• _WHAT YOU ARE ASKED TO DO_: Return every line from the records below in which the word "responsible" is found.

• _AVAILABLE DATA_:
▽

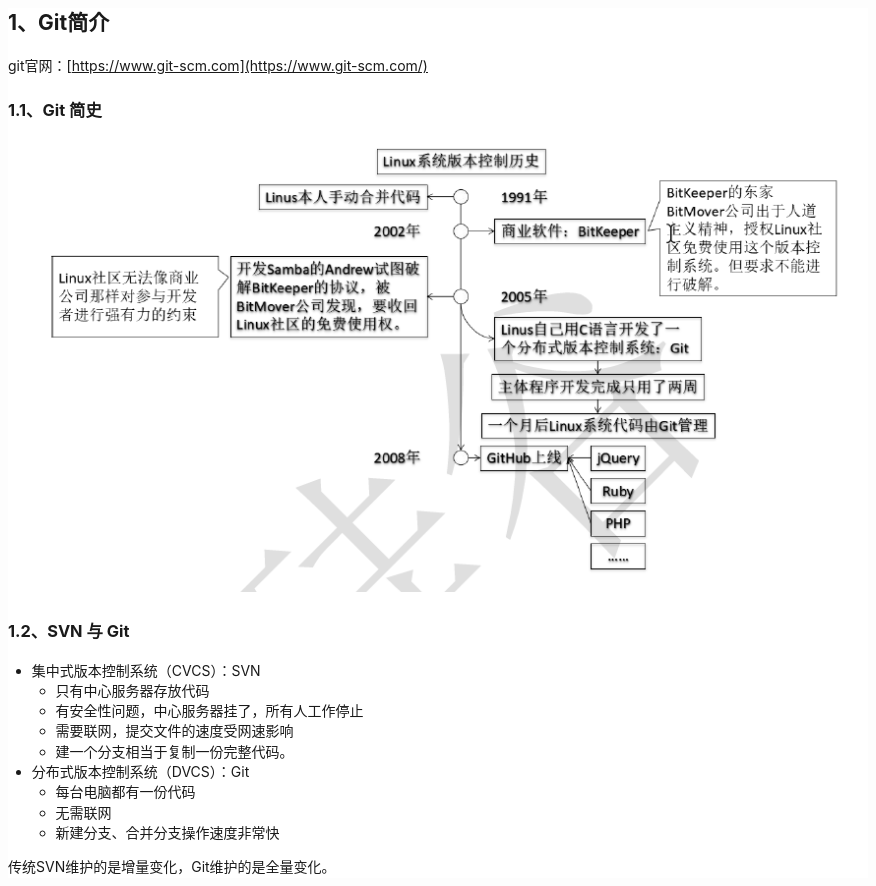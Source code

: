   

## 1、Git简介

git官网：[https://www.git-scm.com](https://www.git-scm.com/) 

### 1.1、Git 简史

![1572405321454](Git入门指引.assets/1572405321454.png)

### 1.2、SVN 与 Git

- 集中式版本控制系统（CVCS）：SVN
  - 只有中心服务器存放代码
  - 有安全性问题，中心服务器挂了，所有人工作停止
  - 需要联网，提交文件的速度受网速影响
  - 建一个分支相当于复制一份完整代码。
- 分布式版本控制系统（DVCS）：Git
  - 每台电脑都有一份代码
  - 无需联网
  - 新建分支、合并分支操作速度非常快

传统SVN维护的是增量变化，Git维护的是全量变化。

△
▽

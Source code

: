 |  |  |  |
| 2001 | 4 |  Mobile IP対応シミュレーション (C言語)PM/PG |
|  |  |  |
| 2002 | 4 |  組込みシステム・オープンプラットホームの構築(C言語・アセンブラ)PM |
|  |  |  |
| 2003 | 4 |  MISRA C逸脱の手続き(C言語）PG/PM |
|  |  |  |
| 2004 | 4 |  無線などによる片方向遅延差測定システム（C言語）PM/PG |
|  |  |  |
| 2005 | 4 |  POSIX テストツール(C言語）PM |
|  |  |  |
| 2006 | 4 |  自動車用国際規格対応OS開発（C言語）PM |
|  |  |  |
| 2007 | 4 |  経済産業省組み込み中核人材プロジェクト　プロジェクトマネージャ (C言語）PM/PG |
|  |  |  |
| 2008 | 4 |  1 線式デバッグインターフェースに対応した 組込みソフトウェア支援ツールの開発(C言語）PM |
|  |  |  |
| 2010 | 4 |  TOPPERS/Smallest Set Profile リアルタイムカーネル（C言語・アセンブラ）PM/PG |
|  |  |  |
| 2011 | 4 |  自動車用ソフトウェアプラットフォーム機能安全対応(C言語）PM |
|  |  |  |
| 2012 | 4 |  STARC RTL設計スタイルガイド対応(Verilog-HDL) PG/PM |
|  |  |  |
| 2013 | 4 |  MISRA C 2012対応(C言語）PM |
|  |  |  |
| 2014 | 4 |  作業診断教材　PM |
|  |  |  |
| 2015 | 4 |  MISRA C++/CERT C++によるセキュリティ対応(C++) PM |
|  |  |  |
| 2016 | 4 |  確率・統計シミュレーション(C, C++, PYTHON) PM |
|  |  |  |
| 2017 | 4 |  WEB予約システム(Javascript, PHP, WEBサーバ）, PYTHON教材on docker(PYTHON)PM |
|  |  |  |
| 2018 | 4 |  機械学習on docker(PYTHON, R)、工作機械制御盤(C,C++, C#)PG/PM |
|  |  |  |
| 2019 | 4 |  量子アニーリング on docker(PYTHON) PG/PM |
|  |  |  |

△
▽

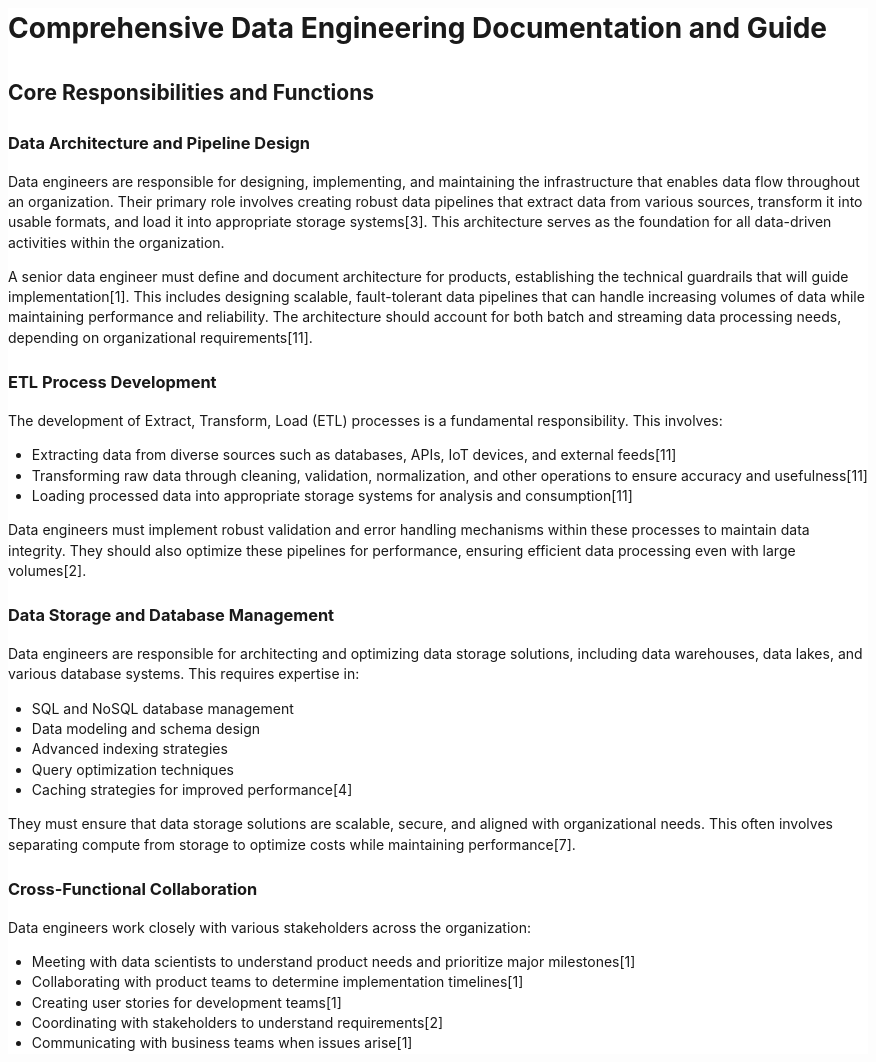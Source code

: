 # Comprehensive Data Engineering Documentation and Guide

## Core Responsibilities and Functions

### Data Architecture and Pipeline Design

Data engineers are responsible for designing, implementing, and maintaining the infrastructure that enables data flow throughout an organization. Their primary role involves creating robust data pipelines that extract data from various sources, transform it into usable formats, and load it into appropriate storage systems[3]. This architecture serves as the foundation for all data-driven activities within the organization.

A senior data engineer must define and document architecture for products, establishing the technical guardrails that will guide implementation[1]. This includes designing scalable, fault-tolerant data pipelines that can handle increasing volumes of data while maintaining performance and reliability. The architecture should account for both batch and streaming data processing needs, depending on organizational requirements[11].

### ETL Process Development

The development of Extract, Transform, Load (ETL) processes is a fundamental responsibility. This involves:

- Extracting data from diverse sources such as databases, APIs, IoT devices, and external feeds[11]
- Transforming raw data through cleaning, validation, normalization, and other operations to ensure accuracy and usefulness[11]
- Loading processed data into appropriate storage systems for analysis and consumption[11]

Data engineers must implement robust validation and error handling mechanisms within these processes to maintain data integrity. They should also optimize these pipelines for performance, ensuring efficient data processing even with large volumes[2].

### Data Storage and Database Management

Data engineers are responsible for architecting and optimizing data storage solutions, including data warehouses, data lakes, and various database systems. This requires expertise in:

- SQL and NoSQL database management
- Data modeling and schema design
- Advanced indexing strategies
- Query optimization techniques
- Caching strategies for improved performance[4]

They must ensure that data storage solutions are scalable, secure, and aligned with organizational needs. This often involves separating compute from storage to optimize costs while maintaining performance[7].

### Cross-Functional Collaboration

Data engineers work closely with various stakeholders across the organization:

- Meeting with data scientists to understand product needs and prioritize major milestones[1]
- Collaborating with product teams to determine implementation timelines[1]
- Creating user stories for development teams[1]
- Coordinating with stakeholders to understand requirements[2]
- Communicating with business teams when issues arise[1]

△

• _EXERCISE RESPONSE_:
Data engineers are responsible for designing, implementing, and maintaining the infrastructure that enables data flow throughout an organization. Their primary role involves creating robust data pipelines that extract data from various sources, transform it into usable formats, and load it into appropriate storage systems[3]. This architecture serves as the foundation for all data-driven activities within the organization.
Data engineers are responsible for architecting and optimizing data storage solutions, including data warehouses, data lakes, and various database systems. This requires expertise in:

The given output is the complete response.